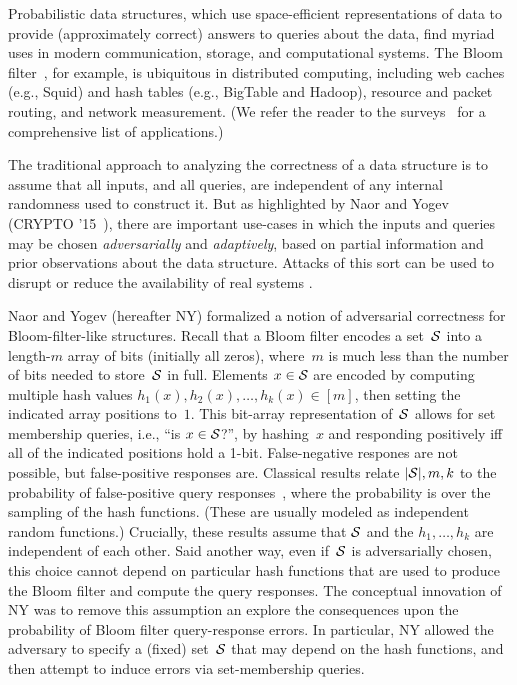 Probabilistic data structures, which use space-efficient
representations of data to provide (approximately correct) answers to
queries about the data, find myriad uses in modern communication,
storage, and computational systems.  The Bloom
filter~\cite{bloom1970space}, for example, is
ubiquitous in distributed computing, including web caches (e.g., Squid) and hash
tables (e.g., BigTable and Hadoop), resource and packet routing, and network
measurement. (We refer the reader to the
surveys~\cite{broder2004network,tarkoma2012theory} for a comprehensive list of
applications.) 

The traditional approach to analyzing the correctness of a data structure is to
assume that all inputs, and all queries, are independent of any internal
randomness used to construct it.  But as highlighted by Naor and
Yogev (CRYPTO '15~\cite{naor2015bloom}), there are important use-cases in which the inputs
and queries may be chosen \emph{adversarially} and \emph{adaptively}, based on
partial information and prior observations about the data structure. Attacks of
this sort can be used to disrupt or reduce the availability of real systems
\cite{crosby2003denial,gerbet2015power,lipton1993clocked}.

Naor and Yogev (hereafter NY) formalized a notion of adversarial correctness for 
Bloom-filter-like structures.  Recall that a Bloom filter encodes a
set~$\mathcal{S}$ into a length-$m$ array of bits (initially all zeros), where~$m$ is much less than the
number of bits needed to store~$\mathcal{S}$ in full.  Elements $x \in \mathcal{S}$
are encoded by computing multiple hash values
$h_1(x),h_2(x),\ldots,h_k(x)\in [m]$, then setting the indicated array positions
to~$1$.  This bit-array representation of~$\mathcal{S}$ allows for
set membership queries, i.e., ``is $x\in\mathcal{S}$?'', 
by hashing~$x$ and responding positively iff all of the indicated
positions hold a 1-bit. 
False-negative respones are not possible, but false-positive responses
are.  Classical results relate $|\mathcal{S}|,m,k$ to the probability of false-positive query
responses~\cite{broder2004network,kirsch2006less}, where the
probability is over the sampling of the hash functions.  (These are
usually modeled as independent random functions.)  
Crucially, these results assume that $\mathcal{S}$ and the $h_1,\ldots,h_k$ are independent of
each other.  Said another way, even if~$\mathcal{S}$ is adversarially chosen,
this choice cannot depend on particular hash functions that are used
to produce the Bloom filter and compute the query responses.
%
The conceptual innovation of NY was to remove this assumption an explore the
consequences upon the probability of Bloom filter query-response errors.  In
particular, NY allowed the adversary to specify a (fixed) set~$\mathcal{S}$ that may
depend on the hash functions, and then attempt to induce errors via
set-membership queries.

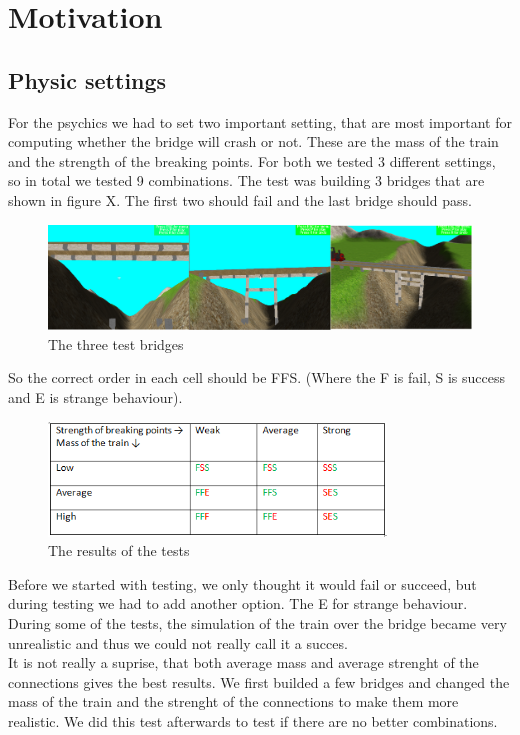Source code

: \section{Motivation}
\subsection{Physic settings}
For the psychics we had to set two important setting, that are most important for computing whether the bridge will crash or not. These are the mass of the train and the strength of the breaking points. For both we tested 3 different settings, so in total we tested 9 combinations. The test was building 3 bridges that are shown in figure X. The first two should fail and the last bridge should pass. \\
\begin{figure}[H]
    \centering
    \includegraphics[width=1.0\textwidth]{screenshots/bridges.png}
    \caption{The three test bridges}
    \label{fig:bridges}
\end{figure}
So the correct order in each cell should be FFS. (Where the F is fail, S is success and E is strange behaviour). \\
\begin{figure}[H]
    \centering
    \includegraphics[width=0.8\textwidth]{screenshots/table.png}
    \caption{The results of the tests}
    \label{fig:table}
\end{figure}
Before we started with testing, we only thought it would fail or succeed, but during testing we had to add another option. The E for strange behaviour. During some of the tests, the simulation of the train over the bridge became very unrealistic and thus we could not really call it a succes. \\
It is not really a suprise, that both average mass and average strenght of the connections gives the best results. We first builded a few bridges and changed the mass of the train and the strenght of the connections to make them more realistic. We did this test afterwards to test if there are no better combinations. \\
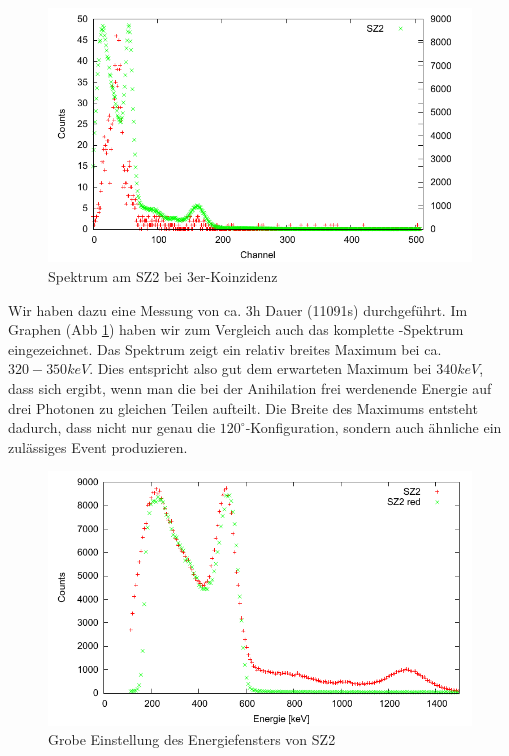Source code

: \begin{figure}
 \includegraphics[width=\textwidth]{Graphen/3er/spektrum-2.pdf}
 \caption{Spektrum am SZ2 bei 3er-Koinzidenz}
 \label{graphen-3er-spektrum-2}
\end{figure}

Wir haben dazu eine Messung von ca. 3h Dauer (11091s) durchgeführt. Im Graphen (Abb \ref{graphen-3er-spektrum-2}) haben wir zum Vergleich auch das komplette \Na-Spektrum eingezeichnet. Das Spektrum zeigt ein relativ breites Maximum bei ca. $320-350 keV$. Dies entspricht also gut dem erwarteten Maximum bei $340 keV$, dass sich ergibt, wenn man die bei der Anihilation frei werdenende Energie auf drei Photonen zu gleichen Teilen aufteilt. Die Breite des Maximums entsteht dadurch, dass nicht nur genau die $120^\circ$-Konfiguration, sondern auch ähnliche ein zulässiges Event produzieren.


\begin{figure}
\includegraphics[width=\textwidth]{Graphen/3er/red-spektrum-sz2.pdf}
 \caption{Grobe Einstellung des Energiefensters von SZ2}
\label{graphen-3er-red-spektrum-sz2}
\end{figure}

> _DIRECTIONS FOR THIS TASK_
An exact transcript of the listing is needed, free of pictures.

> _EXERCISE OUTPUT_
 Probabilistic data structures, which use space-efficient
representations of data to provide (approximately correct) answers to
queries about the data, find myriad uses in modern communication,
storage, and computational systems.  The Bloom
filter~\cite{bloom1970space}, for example, is
ubiquitous in distributed computing, including web caches (e.g., Squid) and hash
tables (e.g., BigTable and Hadoop), resource and packet routing, and network
measurement. (We refer the reader to the
surveys~\cite{broder2004network,tarkoma2012theory} for a comprehensive list of
applications.) 

The traditional approach to analyzing the correctness of a data structure is to
assume that all inputs, and all queries, are independent of any internal
randomness used to construct it.  But as highlighted by Naor and
Yogev (CRYPTO '15~\cite{naor2015bloom}), there are important use-cases in which the inputs
and queries may be chosen \emph{adversarially} and \emph{adaptively}, based on
partial information and prior observations about the data structure. Attacks of
this sort can be used to disrupt or reduce the availability of real systems
\cite{crosby2003denial,gerbet2015power,lipton1993clocked}.

Naor and Yogev (hereafter NY) formalized a notion of adversarial correctness for 
Bloom-filter-like structures.  Recall that a Bloom filter encodes a
set~$\mathcal{S}$ into a length-$m$ array of bits (initially all zeros), where~$m$ is much less than the
number of bits needed to store~$\mathcal{S}$ in full.  Elements $x \in \mathcal{S}$
are encoded by computing multiple hash values
$h_1(x),h_2(x),\ldots,h_k(x)\in [m]$, then setting the indicated array positions
to~$1$.  This bit-array representation of~$\mathcal{S}$ allows for
set membership queries, i.e., ``is $x\in\mathcal{S}$?'', 
by hashing~$x$ and responding positively iff all of the indicated
positions hold a 1-bit. 
False-negative respones are not possible, but false-positive responses
are.  Classical results relate $|\mathcal{S}|,m,k$ to the probability of false-positive query
responses~\cite{broder2004network,kirsch2006less}, where the
probability is over the sampling of the hash functions.  (These are
usually modeled as independent random functions.)  
Crucially, these results assume that $\mathcal{S}$ and the $h_1,\ldots,h_k$ are independent of
each other.  Said another way, even if~$\mathcal{S}$ is adversarially chosen,
this choice cannot depend on particular hash functions that are used
to produce the Bloom filter and compute the query responses.
%
The conceptual innovation of NY was to remove this assumption an explore the
consequences upon the probability of Bloom filter query-response errors.  In
particular, NY allowed the adversary to specify a (fixed) set~$\mathcal{S}$ that may
depend on the hash functions, and then attempt to induce errors via
set-membership queries.

Source code

: \section{Motivation}
\subsection{Physic settings}
For the psychics we had to set two important setting, that are most important for computing whether the bridge will crash or not. These are the mass of the train and the strength of the breaking points. For both we tested 3 different settings, so in total we tested 9 combinations. The test was building 3 bridges that are shown in figure X. The first two should fail and the last bridge should pass. \\
\begin{figure}[H]
    \centering
    \includegraphics[width=1.0\textwidth]{screenshots/bridges.png}
    \caption{The three test bridges}
    \label{fig:bridges}
\end{figure}
So the correct order in each cell should be FFS. (Where the F is fail, S is success and E is strange behaviour). \\
\begin{figure}[H]
    \centering
    \includegraphics[width=0.8\textwidth]{screenshots/table.png}
    \caption{The results of the tests}
    \label{fig:table}
\end{figure}
Before we started with testing, we only thought it would fail or succeed, but during testing we had to add another option. The E for strange behaviour. During some of the tests, the simulation of the train over the bridge became very unrealistic and thus we could not really call it a succes. \\
It is not really a suprise, that both average mass and average strenght of the connections gives the best results. We first builded a few bridges and changed the mass of the train and the strenght of the connections to make them more realistic. We did this test afterwards to test if there are no better combinations. \\
Source code

: \begin{figure}
 \includegraphics[width=\textwidth]{Graphen/3er/spektrum-2.pdf}
 \caption{Spektrum am SZ2 bei 3er-Koinzidenz}
 \label{graphen-3er-spektrum-2}
\end{figure}

Wir haben dazu eine Messung von ca. 3h Dauer (11091s) durchgeführt. Im Graphen (Abb \ref{graphen-3er-spektrum-2}) haben wir zum Vergleich auch das komplette \Na-Spektrum eingezeichnet. Das Spektrum zeigt ein relativ breites Maximum bei ca. $320-350 keV$. Dies entspricht also gut dem erwarteten Maximum bei $340 keV$, dass sich ergibt, wenn man die bei der Anihilation frei werdenende Energie auf drei Photonen zu gleichen Teilen aufteilt. Die Breite des Maximums entsteht dadurch, dass nicht nur genau die $120^\circ$-Konfiguration, sondern auch ähnliche ein zulässiges Event produzieren.


\begin{figure}
\includegraphics[width=\textwidth]{Graphen/3er/red-spektrum-sz2.pdf}
 \caption{Grobe Einstellung des Energiefensters von SZ2}
\label{graphen-3er-red-spektrum-sz2}
\end{figure}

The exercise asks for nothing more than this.